Katrina speaks at Katrina Kures fundraiser
Katrina addresses the crowd at a Katrina Kures fundraiser

“Part of why we give back to CHOC is that we’ve had such a positive experience there as a family. If we had had a negative experience, we wouldn’t do what we do for CHOC,” says David, Katrina’s dad. “CHOC takes as much of an interest in research as we do. Every time we go to CHOC, you can tell they’re doing something amazing. You can see how CHOC is helping the most vulnerable and the most innocent. We want the money to go toward research for a cure. I hope the cure for diabetes will happen in my lifetime. It’s getting closer.”

Dr. Daniels and his team oversee the funds raised and donated annually by Katrina’s family.

“Dr. Daniels is at the top of his game for research. Whatever he thinks will have the most impact on finding a cure, we’re all in,” says Beth, Katrina’s mom.

The high opinion the Jewell family has of Dr. Daniels goes both ways.

“The Jewell family’s continued dedication to making a better future for people living with type 1 diabetes is truly inspiring. Every time I am around Dave, Beth, their son Jesse, Katrina and Jake, I feel the passion that they have for this cause, and it motivates me and everyone in their presence to work harder, be better and strive for a permanent solution to diabetes. They are my heroes,” Dr. Daniels says.

check presentation
Dave and Beth present a fundraising check from Katrina Kures to Winnie Tran, CHOC Foundation’s director of community engagement, and Dr. Daniels

Finding a cure is especially important to Katrina, as she and her husband will soon expand their family.

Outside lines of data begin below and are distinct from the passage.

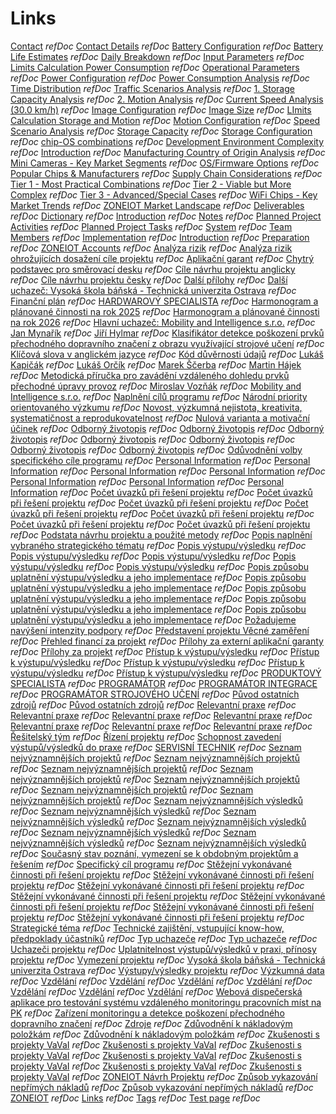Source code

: # Links

[Contact](contact.md#contact) *refDoc*
[Contact Details](contact.md#contact-details) *refDoc*
[Battery Configuration](development/limits_calculations_power_consumption.md#battery-configuration) *refDoc*
[Battery Life Estimates](development/limits_calculations_power_consumption.md#battery-life-estimates) *refDoc*
[Daily Breakdown](development/limits_calculations_power_consumption.md#daily-breakdown) *refDoc*
[Input Parameters](development/limits_calculations_power_consumption.md#input-parameters) *refDoc*
[Limits Calculation Power Consumption](development/limits_calculations_power_consumption.md#limits-calculation-power-consumption) *refDoc*
[Operational Parameters](development/limits_calculations_power_consumption.md#operational-parameters) *refDoc*
[Power Configuration](development/limits_calculations_power_consumption.md#power-configuration) *refDoc*
[Power Consumption Analysis](development/limits_calculations_power_consumption.md#power-consumption-analysis) *refDoc*
[Time Distribution](development/limits_calculations_power_consumption.md#time-distribution) *refDoc*
[Traffic Scenarios Analysis](development/limits_calculations_power_consumption.md#traffic-scenarios-analysis) *refDoc*
[1. Storage Capacity Analysis](development/limits_calculations_storage_and_motion.md#1-storage-capacity-analysis) *refDoc*
[2. Motion Analysis](development/limits_calculations_storage_and_motion.md#2-motion-analysis) *refDoc*
[Current Speed Analysis (30.0 km/h)](development/limits_calculations_storage_and_motion.md#current-speed-analysis-(30.0-km/h)) *refDoc*
[Image Configuration](development/limits_calculations_storage_and_motion.md#image-configuration) *refDoc*
[Image Size](development/limits_calculations_storage_and_motion.md#image-size) *refDoc*
[LImits Calculation Storage and Motion](development/limits_calculations_storage_and_motion.md#limits-calculation-storage-and-motion) *refDoc*
[Motion Configuration](development/limits_calculations_storage_and_motion.md#motion-configuration) *refDoc*
[Speed Scenario Analysis](development/limits_calculations_storage_and_motion.md#speed-scenario-analysis) *refDoc*
[Storage Capacity](development/limits_calculations_storage_and_motion.md#storage-capacity) *refDoc*
[Storage Configuration](development/limits_calculations_storage_and_motion.md#storage-configuration) *refDoc*
[chip-OS combinations](development/zoneiot_market_landscape_ro.md#chip-os-combinations) *refDoc*
[Development Environment Complexity](development/zoneiot_market_landscape_ro.md#development-environment-complexity) *refDoc*
[Introduction](development/zoneiot_market_landscape_ro.md#introduction) *refDoc*
[Manufacturing Country of Origin Analysis](development/zoneiot_market_landscape_ro.md#manufacturing-country-of-origin-analysis) *refDoc*
[Mini Cameras - Key Market Segments](development/zoneiot_market_landscape_ro.md#mini-cameras---key-market-segments) *refDoc*
[OS/Firmware Options](development/zoneiot_market_landscape_ro.md#os/firmware-options) *refDoc*
[Popular Chips & Manufacturers](development/zoneiot_market_landscape_ro.md#popular-chips-&-manufacturers) *refDoc*
[Supply Chain Considerations](development/zoneiot_market_landscape_ro.md#supply-chain-considerations) *refDoc*
[Tier 1 - Most Practical Combinations](development/zoneiot_market_landscape_ro.md#tier-1---most-practical-combinations) *refDoc*
[Tier 2 - Viable but More Complex](development/zoneiot_market_landscape_ro.md#tier-2---viable-but-more-complex) *refDoc*
[Tier 3 - Advanced/Special Cases](development/zoneiot_market_landscape_ro.md#tier-3---advanced/special-cases) *refDoc*
[WiFi Chips - Key Market Trends](development/zoneiot_market_landscape_ro.md#wifi-chips---key-market-trends) *refDoc*
[ZONEIOT Market Landscape](development/zoneiot_market_landscape_ro.md#zoneiot-market-landscape) *refDoc*
[Deliverables](dictionary.md#deliverables) *refDoc*
[Dictionary](dictionary.md#dictionary) *refDoc*
[Introduction](dictionary.md#introduction) *refDoc*
[Notes](dictionary.md#notes) *refDoc*
[Planned Project Activities](dictionary.md#planned-project-activities) *refDoc*
[Planned Project Tasks](dictionary.md#planned-project-tasks) *refDoc*
[System](dictionary.md#system) *refDoc*
[Team Members](dictionary.md#team-members) *refDoc*
[Implementation](governance/zoneiot_accounts.md#implementation) *refDoc*
[Introduction](governance/zoneiot_accounts.md#introduction) *refDoc*
[Preparation](governance/zoneiot_accounts.md#preparation) *refDoc*
[ZONEIOT Accounts](governance/zoneiot_accounts.md#zoneiot-accounts) *refDoc*
[Analýza rizik](governance/zoneiot_navrh_projektu_ro.md#analyza-rizik) *refDoc*
[Analýza rizik ohrožujících dosažení cíle projektu](governance/zoneiot_navrh_projektu_ro.md#analyza-rizik-ohrozujicich-dosazeni-cile-projektu) *refDoc*
[Aplikační garant](governance/zoneiot_navrh_projektu_ro.md#aplikacni-garant) *refDoc*
[Chytrý podstavec pro směrovací desku](governance/zoneiot_navrh_projektu_ro.md#chytry-podstavec-pro-smerovaci-desku) *refDoc*
[Cíle návrhu projektu anglicky](governance/zoneiot_navrh_projektu_ro.md#cile-navrhu-projektu-anglicky) *refDoc*
[Cíle návrhu projektu česky](governance/zoneiot_navrh_projektu_ro.md#cile-navrhu-projektu-cesky) *refDoc*
[Další přílohy](governance/zoneiot_navrh_projektu_ro.md#dalsi-prilohy) *refDoc*
[Další uchazeč: Vysoká škola báňská - Technická univerzita Ostrava](governance/zoneiot_navrh_projektu_ro.md#dalsi-uchazec:-vysoka-skola-banska---technicka-univerzita-ostrava) *refDoc*
[Finanční plán](governance/zoneiot_navrh_projektu_ro.md#financni-plan) *refDoc*
[HARDWAROVÝ SPECIALISTA](governance/zoneiot_navrh_projektu_ro.md#hardwarovy-specialista) *refDoc*
[Harmonogram a plánované činnosti na rok 2025](governance/zoneiot_navrh_projektu_ro.md#harmonogram-a-planovane-cinnosti-na-rok-2025) *refDoc*
[Harmonogram a plánované činnosti na rok 2026](governance/zoneiot_navrh_projektu_ro.md#harmonogram-a-planovane-cinnosti-na-rok-2026) *refDoc*
[Hlavní uchazeč: Mobility and Intelligence s.r.o.](governance/zoneiot_navrh_projektu_ro.md#hlavni-uchazec:-mobility-and-intelligence-s.r.o.) *refDoc*
[Jan Mynařík](governance/zoneiot_navrh_projektu_ro.md#jan-mynarik) *refDoc*
[Jiří Hylmar](governance/zoneiot_navrh_projektu_ro.md#jiri-hylmar) *refDoc*
[Klasifikátor detekce poškození prvků přechodného dopravního značení z obrazu využívající strojové učení](governance/zoneiot_navrh_projektu_ro.md#klasifikator-detekce-poskozeni-prvku-prechodneho-dopravniho-znaceni-z-obrazu-vyuzivajici-strojove-uceni) *refDoc*
[Klíčová slova v anglickém jazyce](governance/zoneiot_navrh_projektu_ro.md#klicova-slova-v-anglickem-jazyce) *refDoc*
[Kód důvěrnosti údajů](governance/zoneiot_navrh_projektu_ro.md#kod-duvernosti-udaju) *refDoc*
[Lukáš Kapičák](governance/zoneiot_navrh_projektu_ro.md#lukas-kapicak) *refDoc*
[Lukáš Orčík](governance/zoneiot_navrh_projektu_ro.md#lukas-orcik) *refDoc*
[Marek Ščerba](governance/zoneiot_navrh_projektu_ro.md#marek-scerba) *refDoc*
[Martin Hájek](governance/zoneiot_navrh_projektu_ro.md#martin-hajek) *refDoc*
[Metodická příručka pro zavádění vzdáleného dohledu prvků přechodné úpravy provoz](governance/zoneiot_navrh_projektu_ro.md#metodicka-prirucka-pro-zavadeni-vzdaleneho-dohledu-prvku-prechodne-upravy-provoz) *refDoc*
[Miroslav Vozňák](governance/zoneiot_navrh_projektu_ro.md#miroslav-voznak) *refDoc*
[Mobility and Intelligence s.r.o.](governance/zoneiot_navrh_projektu_ro.md#mobility-and-intelligence-s.r.o.) *refDoc*
[Naplnění cílů programu](governance/zoneiot_navrh_projektu_ro.md#naplneni-cilu-programu) *refDoc*
[Národní priority orientovaného výzkumu](governance/zoneiot_navrh_projektu_ro.md#narodni-priority-orientovaneho-vyzkumu) *refDoc*
[Novost, výzkumná nejistota, kreativita, systematičnost a reprodukovatelnost](governance/zoneiot_navrh_projektu_ro.md#novost,-vyzkumna-nejistota,-kreativita,-systematicnost-a-reprodukovatelnost) *refDoc*
[Nulová varianta a motivační účinek](governance/zoneiot_navrh_projektu_ro.md#nulova-varianta-a-motivacni-ucinek) *refDoc*
[Odborný životopis](governance/zoneiot_navrh_projektu_ro.md#odborny-zivotopis) *refDoc*
[Odborný životopis](governance/zoneiot_navrh_projektu_ro.md#odborny-zivotopis) *refDoc*
[Odborný životopis](governance/zoneiot_navrh_projektu_ro.md#odborny-zivotopis) *refDoc*
[Odborný životopis](governance/zoneiot_navrh_projektu_ro.md#odborny-zivotopis) *refDoc*
[Odborný životopis](governance/zoneiot_navrh_projektu_ro.md#odborny-zivotopis) *refDoc*
[Odborný životopis](governance/zoneiot_navrh_projektu_ro.md#odborny-zivotopis) *refDoc*
[Odborný životopis](governance/zoneiot_navrh_projektu_ro.md#odborny-zivotopis) *refDoc*
[Odůvodnění volby specifického cíle programu](governance/zoneiot_navrh_projektu_ro.md#oduvodneni-volby-specifickeho-cile-programu) *refDoc*
[Personal Information](governance/zoneiot_navrh_projektu_ro.md#personal-information) *refDoc*
[Personal Information](governance/zoneiot_navrh_projektu_ro.md#personal-information) *refDoc*
[Personal Information](governance/zoneiot_navrh_projektu_ro.md#personal-information) *refDoc*
[Personal Information](governance/zoneiot_navrh_projektu_ro.md#personal-information) *refDoc*
[Personal Information](governance/zoneiot_navrh_projektu_ro.md#personal-information) *refDoc*
[Personal Information](governance/zoneiot_navrh_projektu_ro.md#personal-information) *refDoc*
[Personal Information](governance/zoneiot_navrh_projektu_ro.md#personal-information) *refDoc*
[Počet úvazků při řešení projektu](governance/zoneiot_navrh_projektu_ro.md#pocet-uvazku-pri-reseni-projektu) *refDoc*
[Počet úvazků při řešení projektu](governance/zoneiot_navrh_projektu_ro.md#pocet-uvazku-pri-reseni-projektu) *refDoc*
[Počet úvazků při řešení projektu](governance/zoneiot_navrh_projektu_ro.md#pocet-uvazku-pri-reseni-projektu) *refDoc*
[Počet úvazků při řešení projektu](governance/zoneiot_navrh_projektu_ro.md#pocet-uvazku-pri-reseni-projektu) *refDoc*
[Počet úvazků při řešení projektu](governance/zoneiot_navrh_projektu_ro.md#pocet-uvazku-pri-reseni-projektu) *refDoc*
[Počet úvazků při řešení projektu](governance/zoneiot_navrh_projektu_ro.md#pocet-uvazku-pri-reseni-projektu) *refDoc*
[Počet úvazků při řešení projektu](governance/zoneiot_navrh_projektu_ro.md#pocet-uvazku-pri-reseni-projektu) *refDoc*
[Podstata návrhu projektu a použité metody](governance/zoneiot_navrh_projektu_ro.md#podstata-navrhu-projektu-a-pouzite-metody) *refDoc*
[Popis naplnění vybraného strategického tématu](governance/zoneiot_navrh_projektu_ro.md#popis-naplneni-vybraneho-strategickeho-tematu) *refDoc*
[Popis výstupu/výsledku](governance/zoneiot_navrh_projektu_ro.md#popis-vystupu/vysledku) *refDoc*
[Popis výstupu/výsledku](governance/zoneiot_navrh_projektu_ro.md#popis-vystupu/vysledku) *refDoc*
[Popis výstupu/výsledku](governance/zoneiot_navrh_projektu_ro.md#popis-vystupu/vysledku) *refDoc*
[Popis výstupu/výsledku](governance/zoneiot_navrh_projektu_ro.md#popis-vystupu/vysledku) *refDoc*
[Popis výstupu/výsledku](governance/zoneiot_navrh_projektu_ro.md#popis-vystupu/vysledku) *refDoc*
[Popis způsobu uplatnění výstupu/výsledku a jeho implementace](governance/zoneiot_navrh_projektu_ro.md#popis-zpusobu-uplatneni-vystupu/vysledku-a-jeho-implementace) *refDoc*
[Popis způsobu uplatnění výstupu/výsledku a jeho implementace](governance/zoneiot_navrh_projektu_ro.md#popis-zpusobu-uplatneni-vystupu/vysledku-a-jeho-implementace) *refDoc*
[Popis způsobu uplatnění výstupu/výsledku a jeho implementace](governance/zoneiot_navrh_projektu_ro.md#popis-zpusobu-uplatneni-vystupu/vysledku-a-jeho-implementace) *refDoc*
[Popis způsobu uplatnění výstupu/výsledku a jeho implementace](governance/zoneiot_navrh_projektu_ro.md#popis-zpusobu-uplatneni-vystupu/vysledku-a-jeho-implementace) *refDoc*
[Popis způsobu uplatnění výstupu/výsledku a jeho implementace](governance/zoneiot_navrh_projektu_ro.md#popis-zpusobu-uplatneni-vystupu/vysledku-a-jeho-implementace) *refDoc*
[Požadujeme navýšení intenzity podpory](governance/zoneiot_navrh_projektu_ro.md#pozadujeme-navyseni-intenzity-podpory) *refDoc*
[Představení projektu Věcné zaměření](governance/zoneiot_navrh_projektu_ro.md#predstaveni-projektu-vecne-zamereni) *refDoc*
[Přehled financí za projekt](governance/zoneiot_navrh_projektu_ro.md#prehled-financi-za-projekt) *refDoc*
[Přílohy za externí aplikační garanty](governance/zoneiot_navrh_projektu_ro.md#prilohy-za-externi-aplikacni-garanty) *refDoc*
[Přílohy za projekt](governance/zoneiot_navrh_projektu_ro.md#prilohy-za-projekt) *refDoc*
[Přístup k výstupu/výsledku](governance/zoneiot_navrh_projektu_ro.md#pristup-k-vystupu/vysledku) *refDoc*
[Přístup k výstupu/výsledku](governance/zoneiot_navrh_projektu_ro.md#pristup-k-vystupu/vysledku) *refDoc*
[Přístup k výstupu/výsledku](governance/zoneiot_navrh_projektu_ro.md#pristup-k-vystupu/vysledku) *refDoc*
[Přístup k výstupu/výsledku](governance/zoneiot_navrh_projektu_ro.md#pristup-k-vystupu/vysledku) *refDoc*
[Přístup k výstupu/výsledku](governance/zoneiot_navrh_projektu_ro.md#pristup-k-vystupu/vysledku) *refDoc*
[PRODUKTOVÝ SPECIALISTA](governance/zoneiot_navrh_projektu_ro.md#produktovy-specialista) *refDoc*
[PROGRAMÁTOR](governance/zoneiot_navrh_projektu_ro.md#programator) *refDoc*
[PROGRAMÁTOR INTEGRACE](governance/zoneiot_navrh_projektu_ro.md#programator-integrace) *refDoc*
[PROGRAMÁTOR STROJOVÉHO UČENÍ](governance/zoneiot_navrh_projektu_ro.md#programator-strojoveho-uceni) *refDoc*
[Původ ostatních zdrojů](governance/zoneiot_navrh_projektu_ro.md#puvod-ostatnich-zdroju) *refDoc*
[Původ ostatních zdrojů](governance/zoneiot_navrh_projektu_ro.md#puvod-ostatnich-zdroju) *refDoc*
[Relevantní praxe](governance/zoneiot_navrh_projektu_ro.md#relevantni-praxe) *refDoc*
[Relevantní praxe](governance/zoneiot_navrh_projektu_ro.md#relevantni-praxe) *refDoc*
[Relevantní praxe](governance/zoneiot_navrh_projektu_ro.md#relevantni-praxe) *refDoc*
[Relevantní praxe](governance/zoneiot_navrh_projektu_ro.md#relevantni-praxe) *refDoc*
[Relevantní praxe](governance/zoneiot_navrh_projektu_ro.md#relevantni-praxe) *refDoc*
[Relevantní praxe](governance/zoneiot_navrh_projektu_ro.md#relevantni-praxe) *refDoc*
[Relevantní praxe](governance/zoneiot_navrh_projektu_ro.md#relevantni-praxe) *refDoc*
[Řešitelský tým](governance/zoneiot_navrh_projektu_ro.md#resitelsky-tym) *refDoc*
[Řízení projektu](governance/zoneiot_navrh_projektu_ro.md#rizeni-projektu) *refDoc*
[Schopnost zavedení výstupů/výsledků do praxe](governance/zoneiot_navrh_projektu_ro.md#schopnost-zavedeni-vystupu/vysledku-do-praxe) *refDoc*
[SERVISNÍ TECHNIK](governance/zoneiot_navrh_projektu_ro.md#servisni-technik) *refDoc*
[Seznam nejvýznamnějších projektů](governance/zoneiot_navrh_projektu_ro.md#seznam-nejvyznamnejsich-projektu) *refDoc*
[Seznam nejvýznamnějších projektů](governance/zoneiot_navrh_projektu_ro.md#seznam-nejvyznamnejsich-projektu) *refDoc*
[Seznam nejvýznamnějších projektů](governance/zoneiot_navrh_projektu_ro.md#seznam-nejvyznamnejsich-projektu) *refDoc*
[Seznam nejvýznamnějších projektů](governance/zoneiot_navrh_projektu_ro.md#seznam-nejvyznamnejsich-projektu) *refDoc*
[Seznam nejvýznamnějších projektů](governance/zoneiot_navrh_projektu_ro.md#seznam-nejvyznamnejsich-projektu) *refDoc*
[Seznam nejvýznamnějších projektů](governance/zoneiot_navrh_projektu_ro.md#seznam-nejvyznamnejsich-projektu) *refDoc*
[Seznam nejvýznamnějších projektů](governance/zoneiot_navrh_projektu_ro.md#seznam-nejvyznamnejsich-projektu) *refDoc*
[Seznam nejvýznamnějších výsledků](governance/zoneiot_navrh_projektu_ro.md#seznam-nejvyznamnejsich-vysledku) *refDoc*
[Seznam nejvýznamnějších výsledků](governance/zoneiot_navrh_projektu_ro.md#seznam-nejvyznamnejsich-vysledku) *refDoc*
[Seznam nejvýznamnějších výsledků](governance/zoneiot_navrh_projektu_ro.md#seznam-nejvyznamnejsich-vysledku) *refDoc*
[Seznam nejvýznamnějších výsledků](governance/zoneiot_navrh_projektu_ro.md#seznam-nejvyznamnejsich-vysledku) *refDoc*
[Seznam nejvýznamnějších výsledků](governance/zoneiot_navrh_projektu_ro.md#seznam-nejvyznamnejsich-vysledku) *refDoc*
[Seznam nejvýznamnějších výsledků](governance/zoneiot_navrh_projektu_ro.md#seznam-nejvyznamnejsich-vysledku) *refDoc*
[Seznam nejvýznamnějších výsledků](governance/zoneiot_navrh_projektu_ro.md#seznam-nejvyznamnejsich-vysledku) *refDoc*
[Současný stav poznání, vymezení se k obdobným projektům a řešením](governance/zoneiot_navrh_projektu_ro.md#soucasny-stav-poznani,-vymezeni-se-k-obdobnym-projektum-a-resenim) *refDoc*
[Specifický cíl programu](governance/zoneiot_navrh_projektu_ro.md#specificky-cil-programu) *refDoc*
[Stěžejní vykonávané činnosti při řešení projektu](governance/zoneiot_navrh_projektu_ro.md#stezejni-vykonavane-cinnosti-pri-reseni-projektu) *refDoc*
[Stěžejní vykonávané činnosti při řešení projektu](governance/zoneiot_navrh_projektu_ro.md#stezejni-vykonavane-cinnosti-pri-reseni-projektu) *refDoc*
[Stěžejní vykonávané činnosti při řešení projektu](governance/zoneiot_navrh_projektu_ro.md#stezejni-vykonavane-cinnosti-pri-reseni-projektu) *refDoc*
[Stěžejní vykonávané činnosti při řešení projektu](governance/zoneiot_navrh_projektu_ro.md#stezejni-vykonavane-cinnosti-pri-reseni-projektu) *refDoc*
[Stěžejní vykonávané činnosti při řešení projektu](governance/zoneiot_navrh_projektu_ro.md#stezejni-vykonavane-cinnosti-pri-reseni-projektu) *refDoc*
[Stěžejní vykonávané činnosti při řešení projektu](governance/zoneiot_navrh_projektu_ro.md#stezejni-vykonavane-cinnosti-pri-reseni-projektu) *refDoc*
[Stěžejní vykonávané činnosti při řešení projektu](governance/zoneiot_navrh_projektu_ro.md#stezejni-vykonavane-cinnosti-pri-reseni-projektu) *refDoc*
[Strategické téma](governance/zoneiot_navrh_projektu_ro.md#strategicke-tema) *refDoc*
[Technické zajištění, vstupující know-how, předpoklady účastníků](governance/zoneiot_navrh_projektu_ro.md#technicke-zajisteni,-vstupujici-know-how,-predpoklady-ucastniku) *refDoc*
[Typ uchazeče](governance/zoneiot_navrh_projektu_ro.md#typ-uchazece) *refDoc*
[Typ uchazeče](governance/zoneiot_navrh_projektu_ro.md#typ-uchazece) *refDoc*
[Uchazeči projektu](governance/zoneiot_navrh_projektu_ro.md#uchazeci-projektu) *refDoc*
[Uplatnitelnost výstupů/výsledků v praxi, přínosy projektu](governance/zoneiot_navrh_projektu_ro.md#uplatnitelnost-vystupu/vysledku-v-praxi,-prinosy-projektu) *refDoc*
[Vymezení projektu](governance/zoneiot_navrh_projektu_ro.md#vymezeni-projektu) *refDoc*
[Vysoká škola báňská - Technická univerzita Ostrava](governance/zoneiot_navrh_projektu_ro.md#vysoka-skola-banska---technicka-univerzita-ostrava) *refDoc*
[Výstupy/výsledky projektu](governance/zoneiot_navrh_projektu_ro.md#vystupy/vysledky-projektu) *refDoc*
[Výzkumná data](governance/zoneiot_navrh_projektu_ro.md#vyzkumna-data) *refDoc*
[Vzdělání](governance/zoneiot_navrh_projektu_ro.md#vzdelani) *refDoc*
[Vzdělání](governance/zoneiot_navrh_projektu_ro.md#vzdelani) *refDoc*
[Vzdělání](governance/zoneiot_navrh_projektu_ro.md#vzdelani) *refDoc*
[Vzdělání](governance/zoneiot_navrh_projektu_ro.md#vzdelani) *refDoc*
[Vzdělání](governance/zoneiot_navrh_projektu_ro.md#vzdelani) *refDoc*
[Vzdělání](governance/zoneiot_navrh_projektu_ro.md#vzdelani) *refDoc*
[Vzdělání](governance/zoneiot_navrh_projektu_ro.md#vzdelani) *refDoc*
[Webová dispečerská aplikace pro testování systému vzdáleného monitoringu pracovních míst na PK](governance/zoneiot_navrh_projektu_ro.md#webova-dispecerska-aplikace-pro-testovani-systemu-vzdaleneho-monitoringu-pracovnich-mist-na-pk) *refDoc*
[Zařízení monitoringu a detekce poškození přechodného dopravního značení](governance/zoneiot_navrh_projektu_ro.md#zarizeni-monitoringu-a-detekce-poskozeni-prechodneho-dopravniho-znaceni) *refDoc*
[Zdroje](governance/zoneiot_navrh_projektu_ro.md#zdroje) *refDoc*
[Zdůvodnění k nákladovým položkám](governance/zoneiot_navrh_projektu_ro.md#zduvodneni-k-nakladovym-polozkam) *refDoc*
[Zdůvodnění k nákladovým položkám](governance/zoneiot_navrh_projektu_ro.md#zduvodneni-k-nakladovym-polozkam) *refDoc*
[Zkušenosti s projekty VaVaI](governance/zoneiot_navrh_projektu_ro.md#zkusenosti-s-projekty-vavai) *refDoc*
[Zkušenosti s projekty VaVaI](governance/zoneiot_navrh_projektu_ro.md#zkusenosti-s-projekty-vavai) *refDoc*
[Zkušenosti s projekty VaVaI](governance/zoneiot_navrh_projektu_ro.md#zkusenosti-s-projekty-vavai) *refDoc*
[Zkušenosti s projekty VaVaI](governance/zoneiot_navrh_projektu_ro.md#zkusenosti-s-projekty-vavai) *refDoc*
[Zkušenosti s projekty VaVaI](governance/zoneiot_navrh_projektu_ro.md#zkusenosti-s-projekty-vavai) *refDoc*
[Zkušenosti s projekty VaVaI](governance/zoneiot_navrh_projektu_ro.md#zkusenosti-s-projekty-vavai) *refDoc*
[Zkušenosti s projekty VaVaI](governance/zoneiot_navrh_projektu_ro.md#zkusenosti-s-projekty-vavai) *refDoc*
[ZONEIOT Návrh Projektu](governance/zoneiot_navrh_projektu_ro.md#zoneiot-navrh-projektu) *refDoc*
[Způsob vykazování nepřímých nákladů](governance/zoneiot_navrh_projektu_ro.md#zpusob-vykazovani-neprimych-nakladu) *refDoc*
[Způsob vykazování nepřímých nákladů](governance/zoneiot_navrh_projektu_ro.md#zpusob-vykazovani-neprimych-nakladu) *refDoc*
[ZONEIOT](index.md#zoneiot) *refDoc*
[Links](links.md#links) *refDoc*
[Tags](tags.md#tags) *refDoc*
[Test page](test.md#test-page) *refDoc*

“Having the money go toward finding a cure is huge, not just for us, but especially as we’re expecting our first child, it makes the cause so much bigger,” she says. “We’re very proud to be partnered with CHOC and excited about what’s to come.”

Advice to others with diabetes

Living with diabetes for nearly two decades has given Katrina a unique perspective on the disease. She hopes to give other people living with diabetes a message of inspiration.

“Consider what you can control and what you can’t control. Everyone goes through difficult times in life. Your outlook affects the way diabetes affects you,” she says. “Diabetes is a huge hand to be dealt. If I went into it with a negative mindset, I wouldn’t want to do injections, which would affect my blood sugar levels.”

Katrina and Jake hope to show others living with diabetes all that is possible, despite their disease.

“A lot of people’s preconceptions about diabetes come from knowing someone with type 2 diabetes,” Katrina says. “I want people to know that people with type 1 diabetes are just as free with food as you are; there’s just an algorithm running in our minds when we see a plate of food, and we’re making different calculations and decisions than you have to.”

As a paramedic and firefighter, Jake’s job is grueling and physically demanding. Many people didn’t think such a career was possible for him.

“In my paramedic program, we were learning about different medical conditions and they basically said that people with diabetes can’t exercise more than 30 minutes at a time and if they miss a meal they will become hypoglycemic, which isn’t necessarily true,” he recalls. “Diabetes is something that I live with and work with, but it doesn’t run my life.”

Katrina adds that having a strong team around you is essential to maintaining proper health and a positive attitude.

“Because I had a great support system, and the medical care I received at CHOC was so amazing, I was able to live a full life growing up,” she says. “I could do cheer team, earned above a 4.0 GPA in high school, go away to college and manage my diabetes on my own, go on runs and do half marathons. All of these are particularly big accomplishments for someone living with diabetes.”